Simple Tasks made Simpler — Generating Onion Addresses

So this is a bit out of my usual space but a friend asked and I thought it to both documenting for all. Generating Tor addresses are pretty simple, they are just asymmetric keys (you know the private/public pair kind) but sometimes you might want to generate an onion address that meets a certain pattern. The software we’re going to use for this is Shallot. Is this the best thing for the job, not exactly, it will only make use of our hardwares CPU, we could easily use a GPU or even a FPGA but we’re doing this the simple way. Using a CPU will be by no means fast, generating an Onion address can take up to from anywhere between a few seconds to a millennium depending on the complexity.

Our Hardware

We can use any hardware for this tutorial a virtual machine or full PC but again we’re going simple. I’ve had a Raspberry Pi 2 setting around in my draw for a few months so it’s time to dust off the old boy, get a micro SD card with Ubuntu Xenial on it and boot up. Once we have it ready and booted, just SSH into your Ubuntu instance in my case the Raspberry Pi.

Setting up the Software

As typical with using Ubuntu we’ll install the majority of the tools we need via apt running the following commands:

sudo apt-get update
sudo apt-get install build-essential git libssl-dev tmux mailutils

build-essential, git and libssl-dev will be required for making Shallot work. tmux and mailutils will just be for making our lives easier when we start making addresses. If you get asked for configuration parameters for mailutils, don’t worry, just stick with the defaults.
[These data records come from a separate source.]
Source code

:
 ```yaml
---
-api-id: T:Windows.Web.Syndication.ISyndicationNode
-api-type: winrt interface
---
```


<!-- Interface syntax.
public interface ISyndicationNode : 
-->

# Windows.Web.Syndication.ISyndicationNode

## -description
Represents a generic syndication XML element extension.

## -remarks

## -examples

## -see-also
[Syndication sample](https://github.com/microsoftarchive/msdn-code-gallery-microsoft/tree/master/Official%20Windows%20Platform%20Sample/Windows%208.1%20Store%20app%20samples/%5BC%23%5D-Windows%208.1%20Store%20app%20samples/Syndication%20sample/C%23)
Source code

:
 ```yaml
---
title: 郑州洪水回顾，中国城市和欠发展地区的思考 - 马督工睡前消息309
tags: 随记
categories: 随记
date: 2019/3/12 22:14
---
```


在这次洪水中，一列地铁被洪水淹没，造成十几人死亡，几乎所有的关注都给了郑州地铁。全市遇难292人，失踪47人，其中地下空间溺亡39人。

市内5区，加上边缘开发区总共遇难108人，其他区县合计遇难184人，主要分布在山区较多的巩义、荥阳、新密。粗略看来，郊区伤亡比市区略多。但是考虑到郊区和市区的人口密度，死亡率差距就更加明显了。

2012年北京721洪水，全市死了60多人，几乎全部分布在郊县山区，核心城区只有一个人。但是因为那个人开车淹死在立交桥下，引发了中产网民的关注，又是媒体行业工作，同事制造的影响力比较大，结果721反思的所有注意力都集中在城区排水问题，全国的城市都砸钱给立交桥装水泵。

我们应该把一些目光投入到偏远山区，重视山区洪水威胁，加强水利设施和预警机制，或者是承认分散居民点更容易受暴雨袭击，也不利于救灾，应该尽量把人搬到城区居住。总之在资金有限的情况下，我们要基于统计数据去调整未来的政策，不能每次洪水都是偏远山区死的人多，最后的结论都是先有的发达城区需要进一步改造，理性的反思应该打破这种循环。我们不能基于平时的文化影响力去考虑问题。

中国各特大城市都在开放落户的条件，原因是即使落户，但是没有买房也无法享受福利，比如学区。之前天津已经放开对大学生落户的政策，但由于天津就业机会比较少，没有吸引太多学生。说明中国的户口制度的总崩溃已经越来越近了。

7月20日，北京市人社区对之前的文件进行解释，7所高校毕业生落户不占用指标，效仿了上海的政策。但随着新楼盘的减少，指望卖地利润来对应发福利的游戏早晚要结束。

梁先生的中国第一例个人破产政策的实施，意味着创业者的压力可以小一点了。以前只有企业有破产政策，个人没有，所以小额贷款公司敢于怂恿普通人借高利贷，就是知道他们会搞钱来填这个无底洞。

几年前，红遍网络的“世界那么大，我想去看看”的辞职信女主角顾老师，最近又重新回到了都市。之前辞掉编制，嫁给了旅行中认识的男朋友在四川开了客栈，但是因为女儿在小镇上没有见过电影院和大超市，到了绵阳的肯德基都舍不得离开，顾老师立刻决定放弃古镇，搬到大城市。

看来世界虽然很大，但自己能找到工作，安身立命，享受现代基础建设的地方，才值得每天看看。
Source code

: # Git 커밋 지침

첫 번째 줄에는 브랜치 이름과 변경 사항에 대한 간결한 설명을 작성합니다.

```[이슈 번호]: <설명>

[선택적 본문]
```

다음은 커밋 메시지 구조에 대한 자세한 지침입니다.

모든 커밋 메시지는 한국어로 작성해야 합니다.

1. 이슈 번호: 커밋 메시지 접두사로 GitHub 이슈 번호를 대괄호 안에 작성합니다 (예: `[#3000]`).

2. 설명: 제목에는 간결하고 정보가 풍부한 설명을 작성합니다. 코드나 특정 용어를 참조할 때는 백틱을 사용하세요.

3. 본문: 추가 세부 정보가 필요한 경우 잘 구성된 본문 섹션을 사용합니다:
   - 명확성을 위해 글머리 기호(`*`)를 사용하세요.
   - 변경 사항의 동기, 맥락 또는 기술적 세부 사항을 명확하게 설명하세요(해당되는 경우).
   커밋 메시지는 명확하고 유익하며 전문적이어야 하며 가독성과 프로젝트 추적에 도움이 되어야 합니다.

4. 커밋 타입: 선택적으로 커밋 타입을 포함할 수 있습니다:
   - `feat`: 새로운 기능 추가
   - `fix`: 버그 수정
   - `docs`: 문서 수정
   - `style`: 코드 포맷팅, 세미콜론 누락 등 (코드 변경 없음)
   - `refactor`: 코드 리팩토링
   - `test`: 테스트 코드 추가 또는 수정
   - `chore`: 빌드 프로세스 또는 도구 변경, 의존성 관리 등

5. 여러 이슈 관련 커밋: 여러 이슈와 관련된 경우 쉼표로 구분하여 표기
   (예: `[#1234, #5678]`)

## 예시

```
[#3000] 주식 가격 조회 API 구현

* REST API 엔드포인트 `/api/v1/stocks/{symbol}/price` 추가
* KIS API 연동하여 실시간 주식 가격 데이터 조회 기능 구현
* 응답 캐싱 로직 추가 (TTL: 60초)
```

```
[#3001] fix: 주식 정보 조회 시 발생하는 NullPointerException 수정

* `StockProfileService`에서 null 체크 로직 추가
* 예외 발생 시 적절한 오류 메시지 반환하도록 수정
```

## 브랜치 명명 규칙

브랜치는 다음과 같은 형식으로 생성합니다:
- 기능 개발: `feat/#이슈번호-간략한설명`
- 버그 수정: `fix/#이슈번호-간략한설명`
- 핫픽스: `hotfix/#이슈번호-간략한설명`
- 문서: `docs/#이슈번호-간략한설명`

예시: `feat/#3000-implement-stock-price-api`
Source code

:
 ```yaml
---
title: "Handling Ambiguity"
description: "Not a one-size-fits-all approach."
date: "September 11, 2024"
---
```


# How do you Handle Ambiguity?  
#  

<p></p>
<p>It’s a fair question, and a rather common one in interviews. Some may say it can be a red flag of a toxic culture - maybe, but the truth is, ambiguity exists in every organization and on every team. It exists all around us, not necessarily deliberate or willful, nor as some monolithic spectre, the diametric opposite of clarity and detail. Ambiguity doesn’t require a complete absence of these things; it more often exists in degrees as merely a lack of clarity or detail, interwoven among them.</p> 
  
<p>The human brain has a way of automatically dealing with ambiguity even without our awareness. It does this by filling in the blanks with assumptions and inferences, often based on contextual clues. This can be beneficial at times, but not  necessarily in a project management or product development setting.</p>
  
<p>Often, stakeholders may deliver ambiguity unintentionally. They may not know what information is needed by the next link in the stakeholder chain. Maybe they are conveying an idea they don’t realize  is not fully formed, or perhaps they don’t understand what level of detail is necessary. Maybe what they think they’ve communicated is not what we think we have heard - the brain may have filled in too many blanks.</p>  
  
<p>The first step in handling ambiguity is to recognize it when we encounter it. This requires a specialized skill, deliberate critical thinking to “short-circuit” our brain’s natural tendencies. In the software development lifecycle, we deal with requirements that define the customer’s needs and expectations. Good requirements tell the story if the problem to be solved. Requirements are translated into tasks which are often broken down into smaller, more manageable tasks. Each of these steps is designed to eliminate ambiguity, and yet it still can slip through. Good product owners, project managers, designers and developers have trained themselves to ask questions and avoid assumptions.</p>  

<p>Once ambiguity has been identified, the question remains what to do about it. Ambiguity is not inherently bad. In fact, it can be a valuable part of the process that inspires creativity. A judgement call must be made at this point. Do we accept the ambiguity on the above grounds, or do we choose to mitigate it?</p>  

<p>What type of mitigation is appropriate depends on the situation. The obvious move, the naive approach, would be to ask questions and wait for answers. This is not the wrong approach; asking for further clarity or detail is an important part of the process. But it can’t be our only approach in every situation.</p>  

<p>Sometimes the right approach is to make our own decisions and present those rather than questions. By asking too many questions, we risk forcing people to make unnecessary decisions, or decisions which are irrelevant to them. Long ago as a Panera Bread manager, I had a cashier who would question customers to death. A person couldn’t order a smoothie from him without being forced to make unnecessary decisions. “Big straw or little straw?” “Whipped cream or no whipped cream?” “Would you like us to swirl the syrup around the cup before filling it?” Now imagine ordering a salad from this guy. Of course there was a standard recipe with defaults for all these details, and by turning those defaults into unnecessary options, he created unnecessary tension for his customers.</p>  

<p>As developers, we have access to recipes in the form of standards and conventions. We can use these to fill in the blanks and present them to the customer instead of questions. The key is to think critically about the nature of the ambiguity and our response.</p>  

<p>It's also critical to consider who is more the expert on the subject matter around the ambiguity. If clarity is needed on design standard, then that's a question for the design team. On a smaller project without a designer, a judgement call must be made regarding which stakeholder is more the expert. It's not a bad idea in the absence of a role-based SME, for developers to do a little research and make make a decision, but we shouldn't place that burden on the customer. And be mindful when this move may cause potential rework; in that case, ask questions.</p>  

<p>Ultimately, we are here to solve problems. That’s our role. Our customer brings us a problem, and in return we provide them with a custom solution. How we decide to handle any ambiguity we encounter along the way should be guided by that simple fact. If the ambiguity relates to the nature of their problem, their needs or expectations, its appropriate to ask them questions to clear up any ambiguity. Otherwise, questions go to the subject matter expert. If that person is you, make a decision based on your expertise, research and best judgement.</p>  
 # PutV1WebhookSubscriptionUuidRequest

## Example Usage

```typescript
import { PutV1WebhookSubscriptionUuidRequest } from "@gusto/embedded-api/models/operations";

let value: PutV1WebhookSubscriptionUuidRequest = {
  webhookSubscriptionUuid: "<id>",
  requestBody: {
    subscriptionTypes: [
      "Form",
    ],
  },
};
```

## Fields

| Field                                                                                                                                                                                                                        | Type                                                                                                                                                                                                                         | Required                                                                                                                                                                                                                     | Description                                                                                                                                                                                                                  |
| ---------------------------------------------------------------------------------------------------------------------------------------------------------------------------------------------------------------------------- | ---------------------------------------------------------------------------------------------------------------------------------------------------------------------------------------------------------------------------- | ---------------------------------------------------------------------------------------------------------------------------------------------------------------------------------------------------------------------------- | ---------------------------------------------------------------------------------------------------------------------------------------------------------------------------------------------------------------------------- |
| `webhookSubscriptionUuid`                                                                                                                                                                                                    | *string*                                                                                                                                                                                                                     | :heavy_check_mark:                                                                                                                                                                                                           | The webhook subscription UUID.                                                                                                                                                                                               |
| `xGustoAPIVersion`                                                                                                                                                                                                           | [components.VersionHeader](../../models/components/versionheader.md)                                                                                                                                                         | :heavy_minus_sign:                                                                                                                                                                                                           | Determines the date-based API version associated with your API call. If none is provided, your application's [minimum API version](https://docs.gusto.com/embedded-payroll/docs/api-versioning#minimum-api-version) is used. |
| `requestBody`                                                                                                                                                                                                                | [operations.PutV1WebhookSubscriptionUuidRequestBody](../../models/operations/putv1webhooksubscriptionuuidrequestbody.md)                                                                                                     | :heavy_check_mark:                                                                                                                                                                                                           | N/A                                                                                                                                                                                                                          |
Now we just need to compile Shallot for ourselves. Run the following:

git clone https://github.com/katmagic/Shallot.git
cd Shallot
./configure && make

This should make us our local shallot binary for the Raspberry Pi (or which ever device you’re on) which we can execute. Try it, run:

./shallot ^key

And you should be shown a successful key generation. In your console. Note the onion address provided will start with ‘key’. You can supply any argument of ^something and it will keep generating random keys until it finds and address that starts with the pattern provided, just bare in mind your hardware. Anything over 8 characters is going to involve an insane amount of time to wait.

Great, so we’re done?

Well not quite, this is fine but did you look at the predicted rate of generating an address that starts with the pattern we want from the Shallot github page? Generating an address with 7+ characters is a large undertaking and you can’t just keep a SSH session open. If the connection closes or is lost that’s it, all the time spent waiting for nothing so instead we use tmux to run our process inside a session we can disconnect and reattach to at any point. To do this we need to run:

tmux

Which will open up a terminal session we can return to each time we SSH into the Raspberry Pi by simply running:

tmux attach

When in a tmux session we simple press Ctrl + B and then D to exit back to our regular terminal, then we can safely exit that knowing we can just SSH back in and reattach.

This is great but not quite there, we don’t want to keep SSHing into a Raspberry Pi each time to check if our key is done and that’s where mailutils comes in. Inside tmux we’ll run the following: (Make sure your terminal is in the Shallot directory where we built the shallot executable)

./shallot ^key | mail -s “Onion Address” <your email here>

Now when our key is generated it will fire off an email to you with the key details. While technically this is a bit silly, security wise we should really not be sending ourselves security keys by email it does make life easier. Just please try a small address pattern before going for that big one you want, last thing we need is to finish and find your key got put in the spam folder of your email account. Copy the key and address to somewhere safe and then delete it.

Finally there

Now we can generate Onion addresses without leaving terminals open to be interrupted and cancelled by pesky human interactions with the machine. In my case I put my Raspberry Pi somewhere safe and just have to hope no one unplugs it or that I have a power outage in the mean time.